Mr Hayek warned that the pace of demand would put continued pressure on the group – a crucial supplier of components to other watchmakers as well as its own brands. “We will need another 800 to 1,000 qualified people this year, vacancies which we can’t easily fill. Our challenge will be to find enough such people to be able to meet demand.”
Mr Hayek said the strength of demand had prompted him to cancel a planned analysts’ meeting, normally held at the watchmaker’s Biel headquarters immediately after the group’s annual media event.
The reason was because equity analysts had exaggerated the effects of the US subprime mortgage crisis on demand for luxury goods. Such warnings were a manifestation of the “herd instinct”, he said. But they “have nothing to do with the real economy”.
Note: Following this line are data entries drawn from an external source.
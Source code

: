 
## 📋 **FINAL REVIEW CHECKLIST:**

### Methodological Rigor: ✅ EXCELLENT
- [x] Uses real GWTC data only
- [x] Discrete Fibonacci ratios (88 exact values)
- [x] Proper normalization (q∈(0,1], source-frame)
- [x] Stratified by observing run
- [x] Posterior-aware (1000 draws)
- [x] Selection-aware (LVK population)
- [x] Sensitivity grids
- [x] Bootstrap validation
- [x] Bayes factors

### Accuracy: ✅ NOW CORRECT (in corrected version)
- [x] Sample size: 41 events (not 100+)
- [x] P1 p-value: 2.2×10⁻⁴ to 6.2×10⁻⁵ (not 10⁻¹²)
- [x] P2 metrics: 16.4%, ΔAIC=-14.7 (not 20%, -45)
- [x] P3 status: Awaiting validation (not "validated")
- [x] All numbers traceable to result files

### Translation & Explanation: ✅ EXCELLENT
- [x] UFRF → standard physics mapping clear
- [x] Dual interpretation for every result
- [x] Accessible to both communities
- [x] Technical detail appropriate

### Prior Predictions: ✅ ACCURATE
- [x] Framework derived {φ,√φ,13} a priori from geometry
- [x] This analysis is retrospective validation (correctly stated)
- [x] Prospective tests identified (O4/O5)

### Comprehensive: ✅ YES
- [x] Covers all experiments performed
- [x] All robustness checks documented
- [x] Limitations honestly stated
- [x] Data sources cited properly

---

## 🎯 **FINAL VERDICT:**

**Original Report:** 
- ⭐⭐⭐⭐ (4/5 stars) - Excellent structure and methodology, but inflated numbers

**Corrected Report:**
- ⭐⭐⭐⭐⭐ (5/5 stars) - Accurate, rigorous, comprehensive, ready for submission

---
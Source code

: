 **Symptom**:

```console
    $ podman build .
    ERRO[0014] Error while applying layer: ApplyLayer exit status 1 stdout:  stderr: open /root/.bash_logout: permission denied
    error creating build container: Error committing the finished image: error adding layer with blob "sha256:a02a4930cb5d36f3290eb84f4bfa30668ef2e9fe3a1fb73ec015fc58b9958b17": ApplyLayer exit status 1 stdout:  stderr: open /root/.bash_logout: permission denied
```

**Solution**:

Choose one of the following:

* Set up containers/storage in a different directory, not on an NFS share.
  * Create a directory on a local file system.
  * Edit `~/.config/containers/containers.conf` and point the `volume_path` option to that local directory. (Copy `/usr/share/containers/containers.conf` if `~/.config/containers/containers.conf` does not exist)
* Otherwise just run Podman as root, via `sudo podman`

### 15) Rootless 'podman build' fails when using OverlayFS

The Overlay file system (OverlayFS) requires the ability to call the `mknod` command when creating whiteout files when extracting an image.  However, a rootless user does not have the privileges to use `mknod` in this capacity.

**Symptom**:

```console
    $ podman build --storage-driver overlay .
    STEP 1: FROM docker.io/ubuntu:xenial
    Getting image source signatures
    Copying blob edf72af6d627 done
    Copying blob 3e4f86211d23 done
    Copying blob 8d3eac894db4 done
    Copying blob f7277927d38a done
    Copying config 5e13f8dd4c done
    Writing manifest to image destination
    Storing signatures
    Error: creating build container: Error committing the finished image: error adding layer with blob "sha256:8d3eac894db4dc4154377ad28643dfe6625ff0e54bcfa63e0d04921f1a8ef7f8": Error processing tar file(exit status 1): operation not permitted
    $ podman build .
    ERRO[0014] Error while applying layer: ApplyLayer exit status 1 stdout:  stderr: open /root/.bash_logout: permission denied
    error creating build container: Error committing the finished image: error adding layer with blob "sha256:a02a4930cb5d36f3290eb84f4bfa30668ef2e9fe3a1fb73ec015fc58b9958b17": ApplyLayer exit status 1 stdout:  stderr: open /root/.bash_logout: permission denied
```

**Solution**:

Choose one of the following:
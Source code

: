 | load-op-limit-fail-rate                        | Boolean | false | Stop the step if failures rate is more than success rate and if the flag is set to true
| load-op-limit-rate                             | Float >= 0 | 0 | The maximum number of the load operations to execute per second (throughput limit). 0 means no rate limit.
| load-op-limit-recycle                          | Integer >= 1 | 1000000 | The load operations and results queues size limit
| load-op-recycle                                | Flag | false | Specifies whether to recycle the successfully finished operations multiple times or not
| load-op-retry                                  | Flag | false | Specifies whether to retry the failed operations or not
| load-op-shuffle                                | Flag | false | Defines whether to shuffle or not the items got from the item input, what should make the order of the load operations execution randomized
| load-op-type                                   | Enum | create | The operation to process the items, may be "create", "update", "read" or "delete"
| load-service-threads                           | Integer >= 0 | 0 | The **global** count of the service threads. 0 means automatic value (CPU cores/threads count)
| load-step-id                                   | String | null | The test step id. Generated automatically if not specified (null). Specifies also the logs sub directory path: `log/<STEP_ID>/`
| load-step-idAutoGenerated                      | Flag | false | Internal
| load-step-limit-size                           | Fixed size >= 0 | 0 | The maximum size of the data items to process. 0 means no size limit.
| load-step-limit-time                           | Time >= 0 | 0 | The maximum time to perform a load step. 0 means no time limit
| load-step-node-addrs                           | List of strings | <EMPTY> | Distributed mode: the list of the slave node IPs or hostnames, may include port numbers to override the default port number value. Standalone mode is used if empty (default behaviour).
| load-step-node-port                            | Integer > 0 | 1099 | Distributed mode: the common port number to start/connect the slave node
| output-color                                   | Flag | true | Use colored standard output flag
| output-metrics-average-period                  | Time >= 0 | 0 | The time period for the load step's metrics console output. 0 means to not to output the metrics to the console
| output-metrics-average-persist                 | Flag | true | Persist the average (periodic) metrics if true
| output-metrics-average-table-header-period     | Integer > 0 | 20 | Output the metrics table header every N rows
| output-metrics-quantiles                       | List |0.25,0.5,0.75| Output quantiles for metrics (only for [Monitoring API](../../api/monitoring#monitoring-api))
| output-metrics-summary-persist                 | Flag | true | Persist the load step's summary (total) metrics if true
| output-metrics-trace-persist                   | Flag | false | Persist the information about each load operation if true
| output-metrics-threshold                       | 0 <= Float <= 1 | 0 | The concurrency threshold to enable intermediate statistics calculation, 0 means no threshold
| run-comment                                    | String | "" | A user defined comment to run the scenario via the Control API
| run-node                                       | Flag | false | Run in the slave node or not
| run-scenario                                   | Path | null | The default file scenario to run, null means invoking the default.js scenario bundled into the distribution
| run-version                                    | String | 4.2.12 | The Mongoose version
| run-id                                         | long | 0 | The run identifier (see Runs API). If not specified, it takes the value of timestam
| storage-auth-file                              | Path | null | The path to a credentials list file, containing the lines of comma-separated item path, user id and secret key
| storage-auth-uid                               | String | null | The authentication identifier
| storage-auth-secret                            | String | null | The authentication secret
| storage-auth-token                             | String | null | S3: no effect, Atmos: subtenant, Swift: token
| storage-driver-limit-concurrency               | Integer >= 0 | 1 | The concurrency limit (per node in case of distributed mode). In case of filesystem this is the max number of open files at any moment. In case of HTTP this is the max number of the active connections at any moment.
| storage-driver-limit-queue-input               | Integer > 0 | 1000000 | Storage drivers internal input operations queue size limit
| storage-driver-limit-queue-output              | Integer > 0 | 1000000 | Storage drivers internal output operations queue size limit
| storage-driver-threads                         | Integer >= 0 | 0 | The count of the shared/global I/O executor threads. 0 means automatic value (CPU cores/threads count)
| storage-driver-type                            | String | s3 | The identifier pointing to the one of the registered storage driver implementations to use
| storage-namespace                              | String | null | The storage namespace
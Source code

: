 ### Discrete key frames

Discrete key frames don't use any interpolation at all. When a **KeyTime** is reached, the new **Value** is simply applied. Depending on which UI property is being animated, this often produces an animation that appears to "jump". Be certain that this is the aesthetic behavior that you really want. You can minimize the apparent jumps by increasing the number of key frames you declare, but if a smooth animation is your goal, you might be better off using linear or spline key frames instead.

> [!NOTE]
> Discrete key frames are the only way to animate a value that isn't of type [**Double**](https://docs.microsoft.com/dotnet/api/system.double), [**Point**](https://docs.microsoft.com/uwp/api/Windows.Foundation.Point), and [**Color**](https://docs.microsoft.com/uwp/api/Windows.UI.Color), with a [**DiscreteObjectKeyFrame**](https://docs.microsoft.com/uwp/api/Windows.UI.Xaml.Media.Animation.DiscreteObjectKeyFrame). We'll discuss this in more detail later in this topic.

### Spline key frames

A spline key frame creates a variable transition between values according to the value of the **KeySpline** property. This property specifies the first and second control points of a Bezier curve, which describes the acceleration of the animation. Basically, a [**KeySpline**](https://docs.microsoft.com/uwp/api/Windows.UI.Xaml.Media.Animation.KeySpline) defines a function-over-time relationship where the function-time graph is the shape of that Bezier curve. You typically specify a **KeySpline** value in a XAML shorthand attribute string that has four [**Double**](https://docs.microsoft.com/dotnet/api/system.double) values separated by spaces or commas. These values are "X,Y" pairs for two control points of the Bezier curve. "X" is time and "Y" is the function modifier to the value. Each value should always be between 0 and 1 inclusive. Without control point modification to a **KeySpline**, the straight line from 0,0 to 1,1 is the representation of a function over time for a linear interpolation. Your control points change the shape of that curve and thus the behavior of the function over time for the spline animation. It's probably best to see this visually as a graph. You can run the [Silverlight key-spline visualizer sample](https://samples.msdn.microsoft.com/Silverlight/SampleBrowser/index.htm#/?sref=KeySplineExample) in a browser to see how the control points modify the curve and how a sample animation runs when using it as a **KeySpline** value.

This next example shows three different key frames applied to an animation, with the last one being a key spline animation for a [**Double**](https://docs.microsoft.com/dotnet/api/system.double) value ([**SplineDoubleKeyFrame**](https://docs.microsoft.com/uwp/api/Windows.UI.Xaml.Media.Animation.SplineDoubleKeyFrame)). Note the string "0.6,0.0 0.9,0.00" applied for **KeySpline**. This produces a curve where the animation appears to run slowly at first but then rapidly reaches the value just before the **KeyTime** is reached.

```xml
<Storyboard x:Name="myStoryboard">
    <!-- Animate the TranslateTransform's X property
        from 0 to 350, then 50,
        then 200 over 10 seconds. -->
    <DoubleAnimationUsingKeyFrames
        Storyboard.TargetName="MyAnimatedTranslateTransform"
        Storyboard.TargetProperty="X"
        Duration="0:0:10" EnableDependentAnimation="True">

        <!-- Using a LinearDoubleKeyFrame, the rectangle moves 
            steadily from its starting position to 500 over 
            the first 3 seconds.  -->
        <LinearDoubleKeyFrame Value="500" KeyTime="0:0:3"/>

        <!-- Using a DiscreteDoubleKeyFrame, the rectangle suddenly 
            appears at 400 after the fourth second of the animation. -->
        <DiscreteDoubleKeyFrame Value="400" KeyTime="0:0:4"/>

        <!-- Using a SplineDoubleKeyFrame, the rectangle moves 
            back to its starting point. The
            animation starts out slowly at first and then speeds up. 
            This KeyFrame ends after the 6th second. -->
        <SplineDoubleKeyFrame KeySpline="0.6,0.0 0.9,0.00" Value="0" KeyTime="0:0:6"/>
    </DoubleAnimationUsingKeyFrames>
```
Mr Hayek pointed to a long-term shift in the watch industry because growing demand in developing regions, such as eastern Europe and Asia, had reduced manufacturers’ traditional dependence on established markets, such as the US. “The world has become much more balanced,” said Mr Hayek.
He doubted that the industry’s current buoyancy would prompt a new consolidation wave, as implied by last week’s purchase of Hublot by LVMH.
Instead, Mr Hayek called on other luxury goods groups to invest in manufacturing capacity, rather than buying brands which had become popular but still depended on Swatch Group for their most important components.